ONC Released Draft of USCDI Version 3 | Healthcare Innovation

The Office of the National Coordinator for Health IT has released the draft of the third version of the United States Core Data for Interoperability (USCDI), a standardized set of health data classes and data elements for nationwide, interoperable health information exchange.

It has been a busy week for ONC. A day after publishing the Trusted Exchange Framework and Common Agreement (TEFCA), it released the draft of version 3, which adds data elements in the Health Status, Procedures, Health Insurance, and Patient Demographics data classes.

Last July, ONC released version 2 of USCDI, which added data classes and elements to support electronic exchange of social determinant of health data and sexual orientation and gender identity (SO/GI) data, among other updated data elements.

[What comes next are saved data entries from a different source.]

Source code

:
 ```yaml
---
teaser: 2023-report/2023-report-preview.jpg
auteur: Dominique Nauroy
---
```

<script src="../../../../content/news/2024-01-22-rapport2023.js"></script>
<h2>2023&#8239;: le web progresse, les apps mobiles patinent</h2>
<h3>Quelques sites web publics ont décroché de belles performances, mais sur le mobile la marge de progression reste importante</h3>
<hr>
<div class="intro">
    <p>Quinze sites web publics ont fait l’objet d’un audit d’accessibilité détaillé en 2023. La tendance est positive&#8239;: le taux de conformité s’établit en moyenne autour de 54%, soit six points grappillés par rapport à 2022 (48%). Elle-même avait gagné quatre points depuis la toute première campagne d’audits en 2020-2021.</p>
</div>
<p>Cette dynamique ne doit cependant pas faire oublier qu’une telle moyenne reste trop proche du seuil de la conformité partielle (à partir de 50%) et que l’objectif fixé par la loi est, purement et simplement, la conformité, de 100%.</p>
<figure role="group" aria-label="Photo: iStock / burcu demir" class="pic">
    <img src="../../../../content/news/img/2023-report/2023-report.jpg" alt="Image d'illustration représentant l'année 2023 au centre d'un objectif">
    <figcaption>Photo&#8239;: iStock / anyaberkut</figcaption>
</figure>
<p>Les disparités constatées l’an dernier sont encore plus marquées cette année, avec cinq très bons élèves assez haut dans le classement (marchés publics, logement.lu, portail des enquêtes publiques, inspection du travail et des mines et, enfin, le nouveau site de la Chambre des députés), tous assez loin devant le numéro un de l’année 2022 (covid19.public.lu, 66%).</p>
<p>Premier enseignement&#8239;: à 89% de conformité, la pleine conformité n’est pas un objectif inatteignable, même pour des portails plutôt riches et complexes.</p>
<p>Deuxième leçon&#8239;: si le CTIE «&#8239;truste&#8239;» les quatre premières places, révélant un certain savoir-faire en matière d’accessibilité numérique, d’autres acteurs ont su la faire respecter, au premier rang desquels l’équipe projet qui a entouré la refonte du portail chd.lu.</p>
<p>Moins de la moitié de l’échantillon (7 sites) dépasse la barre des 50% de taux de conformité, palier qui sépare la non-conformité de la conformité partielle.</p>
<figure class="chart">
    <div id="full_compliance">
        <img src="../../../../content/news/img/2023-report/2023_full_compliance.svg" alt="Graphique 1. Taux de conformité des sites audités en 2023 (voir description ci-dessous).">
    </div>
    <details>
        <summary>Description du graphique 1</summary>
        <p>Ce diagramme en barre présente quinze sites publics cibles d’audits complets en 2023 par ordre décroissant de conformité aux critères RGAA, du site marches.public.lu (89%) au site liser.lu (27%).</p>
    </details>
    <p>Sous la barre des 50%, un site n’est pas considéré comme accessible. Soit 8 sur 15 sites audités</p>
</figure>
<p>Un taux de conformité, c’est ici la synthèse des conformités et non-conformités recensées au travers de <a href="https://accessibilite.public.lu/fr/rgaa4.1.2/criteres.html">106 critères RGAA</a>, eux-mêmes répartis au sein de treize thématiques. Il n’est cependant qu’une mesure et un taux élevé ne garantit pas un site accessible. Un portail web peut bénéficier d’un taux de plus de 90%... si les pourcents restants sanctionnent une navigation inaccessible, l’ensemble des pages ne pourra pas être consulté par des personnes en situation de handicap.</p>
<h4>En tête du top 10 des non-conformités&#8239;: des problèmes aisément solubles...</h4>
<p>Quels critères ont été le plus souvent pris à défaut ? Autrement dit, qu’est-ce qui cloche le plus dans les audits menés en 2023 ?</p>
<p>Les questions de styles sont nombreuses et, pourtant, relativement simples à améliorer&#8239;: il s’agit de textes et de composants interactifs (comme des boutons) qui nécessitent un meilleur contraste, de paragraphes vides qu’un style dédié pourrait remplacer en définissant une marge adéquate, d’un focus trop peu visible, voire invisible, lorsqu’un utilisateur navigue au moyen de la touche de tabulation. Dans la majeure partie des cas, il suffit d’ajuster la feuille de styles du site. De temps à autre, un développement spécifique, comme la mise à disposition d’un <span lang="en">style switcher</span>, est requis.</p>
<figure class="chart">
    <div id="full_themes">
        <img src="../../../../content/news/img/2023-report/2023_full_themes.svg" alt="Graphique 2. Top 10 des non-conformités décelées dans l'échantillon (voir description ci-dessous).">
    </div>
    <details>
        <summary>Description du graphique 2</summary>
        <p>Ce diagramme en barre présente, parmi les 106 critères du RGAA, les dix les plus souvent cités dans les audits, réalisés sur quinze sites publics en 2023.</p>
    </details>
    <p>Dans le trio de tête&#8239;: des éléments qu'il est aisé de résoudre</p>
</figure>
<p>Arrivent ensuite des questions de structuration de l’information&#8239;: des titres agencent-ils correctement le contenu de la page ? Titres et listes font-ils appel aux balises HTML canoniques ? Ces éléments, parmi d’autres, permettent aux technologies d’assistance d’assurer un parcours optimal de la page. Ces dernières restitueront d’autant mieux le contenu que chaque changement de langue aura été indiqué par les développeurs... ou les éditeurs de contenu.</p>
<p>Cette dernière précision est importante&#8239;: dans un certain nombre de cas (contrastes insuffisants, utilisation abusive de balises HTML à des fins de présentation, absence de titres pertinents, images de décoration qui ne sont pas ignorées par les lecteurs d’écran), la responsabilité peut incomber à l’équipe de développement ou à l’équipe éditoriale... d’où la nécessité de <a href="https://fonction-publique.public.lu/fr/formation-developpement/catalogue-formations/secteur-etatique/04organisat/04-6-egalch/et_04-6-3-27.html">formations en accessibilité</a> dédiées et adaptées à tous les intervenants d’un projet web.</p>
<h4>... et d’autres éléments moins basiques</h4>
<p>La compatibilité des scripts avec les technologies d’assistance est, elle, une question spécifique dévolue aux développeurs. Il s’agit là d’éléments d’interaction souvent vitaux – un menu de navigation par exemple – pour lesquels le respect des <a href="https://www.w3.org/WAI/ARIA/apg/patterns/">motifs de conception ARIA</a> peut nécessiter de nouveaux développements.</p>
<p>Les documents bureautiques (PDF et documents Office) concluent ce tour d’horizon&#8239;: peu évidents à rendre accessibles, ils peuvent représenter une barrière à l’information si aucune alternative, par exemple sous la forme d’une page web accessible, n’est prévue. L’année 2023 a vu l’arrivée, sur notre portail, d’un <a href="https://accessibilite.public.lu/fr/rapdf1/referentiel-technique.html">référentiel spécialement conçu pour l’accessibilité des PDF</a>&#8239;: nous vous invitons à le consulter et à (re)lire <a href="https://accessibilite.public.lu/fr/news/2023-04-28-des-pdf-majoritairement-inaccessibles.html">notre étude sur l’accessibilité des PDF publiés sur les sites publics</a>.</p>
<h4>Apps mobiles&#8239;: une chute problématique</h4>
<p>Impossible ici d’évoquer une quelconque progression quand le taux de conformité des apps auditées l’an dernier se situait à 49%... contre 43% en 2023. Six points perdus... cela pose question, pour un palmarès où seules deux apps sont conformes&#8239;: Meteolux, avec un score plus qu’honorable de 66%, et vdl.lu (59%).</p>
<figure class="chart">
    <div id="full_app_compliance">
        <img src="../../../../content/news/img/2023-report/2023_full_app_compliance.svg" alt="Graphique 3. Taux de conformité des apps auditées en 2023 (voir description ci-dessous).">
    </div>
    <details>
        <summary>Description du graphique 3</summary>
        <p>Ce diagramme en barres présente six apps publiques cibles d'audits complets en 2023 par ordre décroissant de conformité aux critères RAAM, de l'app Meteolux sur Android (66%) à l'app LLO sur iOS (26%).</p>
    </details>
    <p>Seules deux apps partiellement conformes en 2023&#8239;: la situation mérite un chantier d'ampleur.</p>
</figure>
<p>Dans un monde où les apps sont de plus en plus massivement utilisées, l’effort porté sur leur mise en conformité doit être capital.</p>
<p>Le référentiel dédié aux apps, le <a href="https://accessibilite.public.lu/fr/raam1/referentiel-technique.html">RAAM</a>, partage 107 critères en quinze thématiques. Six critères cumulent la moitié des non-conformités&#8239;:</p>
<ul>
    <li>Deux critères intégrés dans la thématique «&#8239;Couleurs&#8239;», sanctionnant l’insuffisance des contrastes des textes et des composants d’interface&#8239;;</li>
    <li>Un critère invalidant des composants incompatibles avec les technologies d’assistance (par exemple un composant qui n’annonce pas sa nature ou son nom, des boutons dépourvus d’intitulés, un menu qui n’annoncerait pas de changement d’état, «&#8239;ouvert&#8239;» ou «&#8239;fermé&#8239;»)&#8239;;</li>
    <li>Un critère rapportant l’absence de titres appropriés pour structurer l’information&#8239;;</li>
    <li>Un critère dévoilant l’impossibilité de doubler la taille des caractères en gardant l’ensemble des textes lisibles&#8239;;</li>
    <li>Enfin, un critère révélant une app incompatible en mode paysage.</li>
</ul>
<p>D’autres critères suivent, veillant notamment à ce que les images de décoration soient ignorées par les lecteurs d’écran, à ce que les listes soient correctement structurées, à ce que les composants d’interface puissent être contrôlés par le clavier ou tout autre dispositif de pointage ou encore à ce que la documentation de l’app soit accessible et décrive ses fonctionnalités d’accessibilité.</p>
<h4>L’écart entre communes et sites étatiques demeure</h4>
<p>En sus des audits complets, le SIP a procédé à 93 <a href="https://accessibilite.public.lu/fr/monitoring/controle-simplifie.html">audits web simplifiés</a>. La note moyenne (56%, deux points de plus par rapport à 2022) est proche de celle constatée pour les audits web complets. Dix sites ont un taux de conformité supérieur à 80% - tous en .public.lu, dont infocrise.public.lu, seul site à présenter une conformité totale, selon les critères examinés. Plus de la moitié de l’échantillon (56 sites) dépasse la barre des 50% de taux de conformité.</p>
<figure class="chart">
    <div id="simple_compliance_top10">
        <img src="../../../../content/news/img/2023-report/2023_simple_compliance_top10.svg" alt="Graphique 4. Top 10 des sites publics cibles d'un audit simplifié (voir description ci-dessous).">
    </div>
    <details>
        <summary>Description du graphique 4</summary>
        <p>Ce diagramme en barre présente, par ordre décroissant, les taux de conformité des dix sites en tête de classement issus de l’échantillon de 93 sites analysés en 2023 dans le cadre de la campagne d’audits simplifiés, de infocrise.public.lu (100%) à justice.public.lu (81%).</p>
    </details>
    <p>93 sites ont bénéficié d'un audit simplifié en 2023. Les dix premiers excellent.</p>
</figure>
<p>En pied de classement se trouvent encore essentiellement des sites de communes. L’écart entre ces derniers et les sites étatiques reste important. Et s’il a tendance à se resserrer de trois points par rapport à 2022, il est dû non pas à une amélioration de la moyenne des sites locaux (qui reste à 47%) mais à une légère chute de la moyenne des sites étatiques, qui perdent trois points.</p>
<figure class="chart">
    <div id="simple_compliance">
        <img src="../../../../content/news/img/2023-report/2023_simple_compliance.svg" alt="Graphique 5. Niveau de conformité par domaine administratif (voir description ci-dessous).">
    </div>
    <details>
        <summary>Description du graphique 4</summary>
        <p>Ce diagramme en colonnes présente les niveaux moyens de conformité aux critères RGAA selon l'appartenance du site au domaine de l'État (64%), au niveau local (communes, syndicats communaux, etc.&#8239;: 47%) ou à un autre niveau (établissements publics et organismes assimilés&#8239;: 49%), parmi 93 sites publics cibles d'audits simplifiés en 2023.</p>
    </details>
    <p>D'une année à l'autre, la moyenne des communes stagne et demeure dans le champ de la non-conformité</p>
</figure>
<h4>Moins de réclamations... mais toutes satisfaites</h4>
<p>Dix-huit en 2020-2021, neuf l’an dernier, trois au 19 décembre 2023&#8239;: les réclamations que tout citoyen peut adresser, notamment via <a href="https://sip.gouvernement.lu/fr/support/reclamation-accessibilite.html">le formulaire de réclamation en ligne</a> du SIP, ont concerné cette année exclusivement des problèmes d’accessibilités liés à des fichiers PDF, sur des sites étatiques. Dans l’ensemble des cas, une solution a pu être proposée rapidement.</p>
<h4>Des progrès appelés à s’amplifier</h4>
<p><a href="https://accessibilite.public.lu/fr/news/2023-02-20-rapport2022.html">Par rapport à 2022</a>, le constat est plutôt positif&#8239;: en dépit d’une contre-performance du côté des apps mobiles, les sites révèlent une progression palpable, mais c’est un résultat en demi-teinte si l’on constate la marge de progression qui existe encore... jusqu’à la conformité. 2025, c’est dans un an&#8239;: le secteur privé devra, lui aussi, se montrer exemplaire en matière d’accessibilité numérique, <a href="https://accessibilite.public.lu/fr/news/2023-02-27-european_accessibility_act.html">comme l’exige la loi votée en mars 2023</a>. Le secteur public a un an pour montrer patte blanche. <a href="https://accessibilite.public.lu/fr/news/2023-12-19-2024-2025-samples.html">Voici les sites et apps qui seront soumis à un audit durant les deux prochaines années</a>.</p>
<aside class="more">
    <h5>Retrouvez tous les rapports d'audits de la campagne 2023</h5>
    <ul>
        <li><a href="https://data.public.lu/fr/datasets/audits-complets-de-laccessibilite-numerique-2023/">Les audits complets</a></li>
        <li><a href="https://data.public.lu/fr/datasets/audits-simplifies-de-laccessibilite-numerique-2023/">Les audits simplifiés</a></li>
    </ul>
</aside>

Over the next three months, ONC is encouraging the public to evaluate the Draft USCDI v3 and submit comments to ONC on the data classes and elements that should be included. Feedback will be accepted until April 30, 2022, on the main draft USCDI v3 page or on individual data class or data element pages. ONC will consider these comments and recommendations in preparing the final USCDI v3 for publication in July 2022.

During the development of draft version 3, ONC received over 400 submissions of suggestions. ONC considered these submissions and applied established prioritization criteria to select the most mature data elements, including data elements submitted during previous USCDI submission cycles. ONC focused on factors that include promoting equity, reducing disparities, and supporting public health data interoperability.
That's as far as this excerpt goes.